Per 13 anni, dalla sua casa di Modena, Alessandra
Riegler ha giocato una partita a scacchi con
il mondo. L'ha vinta senza incontrare mai le sue
avversarie, senza mai incrociare i loro occhi
od osservare le loro mosse sulla scacchiera. Perché
Riegler, 44 anni, professoressa di chimica e
fisica in un istituto tecnico, è diventata
campionessa mondiale femminile di una disciplina
dell'assenza: il gioco degli scacchi per posta.
E, con la flemma di chi non ha fretta, ha fatto
vincere all'Italia il primo titolo mondiale nella
storia moderna dei re, delle regine, degli alfieri
e delle torri. Eccola la campionessa della
lentezza, che vive ritirata nella provincia
italiana: piccolina, viso tondo e fisico morbido,
oggi è seduta davanti a una scacchiera di legno,
al primo piano della sua villetta di Modena. Il
marito Giancarlo Albricci, 46 anni, conosciuto
cinque anni fa in una chat line di scacchisti, le
dedica occhiate adoranti.
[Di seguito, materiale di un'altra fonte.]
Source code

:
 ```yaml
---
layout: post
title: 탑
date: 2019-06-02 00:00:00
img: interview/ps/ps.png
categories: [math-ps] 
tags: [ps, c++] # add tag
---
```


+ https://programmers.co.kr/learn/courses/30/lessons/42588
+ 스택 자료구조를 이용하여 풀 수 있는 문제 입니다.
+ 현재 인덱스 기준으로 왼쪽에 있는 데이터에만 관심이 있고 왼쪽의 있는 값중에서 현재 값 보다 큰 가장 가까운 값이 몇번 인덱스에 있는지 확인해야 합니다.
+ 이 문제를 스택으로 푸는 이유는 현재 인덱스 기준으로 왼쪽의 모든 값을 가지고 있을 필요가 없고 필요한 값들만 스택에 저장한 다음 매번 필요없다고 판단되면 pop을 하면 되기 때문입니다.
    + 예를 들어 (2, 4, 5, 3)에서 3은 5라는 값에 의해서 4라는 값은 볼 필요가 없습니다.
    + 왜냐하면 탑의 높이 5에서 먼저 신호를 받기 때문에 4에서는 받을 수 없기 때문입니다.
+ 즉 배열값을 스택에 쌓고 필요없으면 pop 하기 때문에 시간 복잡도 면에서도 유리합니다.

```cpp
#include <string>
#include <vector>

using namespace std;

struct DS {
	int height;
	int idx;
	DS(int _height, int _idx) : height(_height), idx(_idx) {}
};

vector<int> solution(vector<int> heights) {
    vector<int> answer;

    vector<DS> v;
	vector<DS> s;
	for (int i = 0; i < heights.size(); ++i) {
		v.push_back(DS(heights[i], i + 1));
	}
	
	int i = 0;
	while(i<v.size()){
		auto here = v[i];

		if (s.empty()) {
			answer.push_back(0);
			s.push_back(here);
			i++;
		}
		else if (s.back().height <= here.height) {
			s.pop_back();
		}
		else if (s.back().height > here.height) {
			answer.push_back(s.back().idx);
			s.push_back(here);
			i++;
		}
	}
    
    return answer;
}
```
Il padre Siegfried, che
le ha insegnato a giocare, assapora la propria
rivincita ascoltando il racconto della figlia che
da bambina non riusciva ad appassionarsi agli
scacchi.
«Ho iniziato il campionato del mondo per
corrispondenza nel 1992, eravamo 14 giocatrici»
ricorda Alessandra che, anche quando parla, sembra
programmata al rallentatore. «Giocavo una partita
con ognuna delle mie 13 avversarie. Il colore
veniva scelto per sorteggio. Ovviamente chi aveva
il bianco eseguiva la mossa iniziale e spediva la
prima cartolina all'avversaria» ricorda.Rovista
nel mucchio di mille cartoline che sono la prova
delle sue mosse di 13 anni. Prende quella della
sua partita finale con la croata Maya Zelcic,
arrivata seconda. La mostra. Sulla sinistra c'è
una griglia in cui sono scritte le mosse in un
linguaggio di numeri incomprensibile a noi umani
non giocatori di scacchi. Sulla destra c'è il
disegno di una scacchiera, quindi quattro riquadri
in cui segnare la data del timbro postale della
cartolina avversaria, il giorno in cui è
effettivamente arrivata, quello in cui si risponde
e il tempo di riflessione che passa tra mossa e
contromossa.
«Il regolamento ci dava 30 giorni per ogni 10
mosse» spiega la campionessa del mondo. «Se
riuscivo a rispondere in 20 giorni, ne risparmiavo
10 da utilizzare nel seguito della partita». Il
tempo più lungo era quello dell'attesa che
arrivasse la posta. «Quando giocavo con
l'argentina Liliana De Locio ci voleva almeno un
mese e mezzo prima che le arrivasse la cartolina e
altrettanto ne passava prima che io ricevessi la
sua». Chissà perché mai non utilizzassero le
email, invece di comportarsi come se vivessero in
un mondo di 100 anni fa. «Perché il mondo»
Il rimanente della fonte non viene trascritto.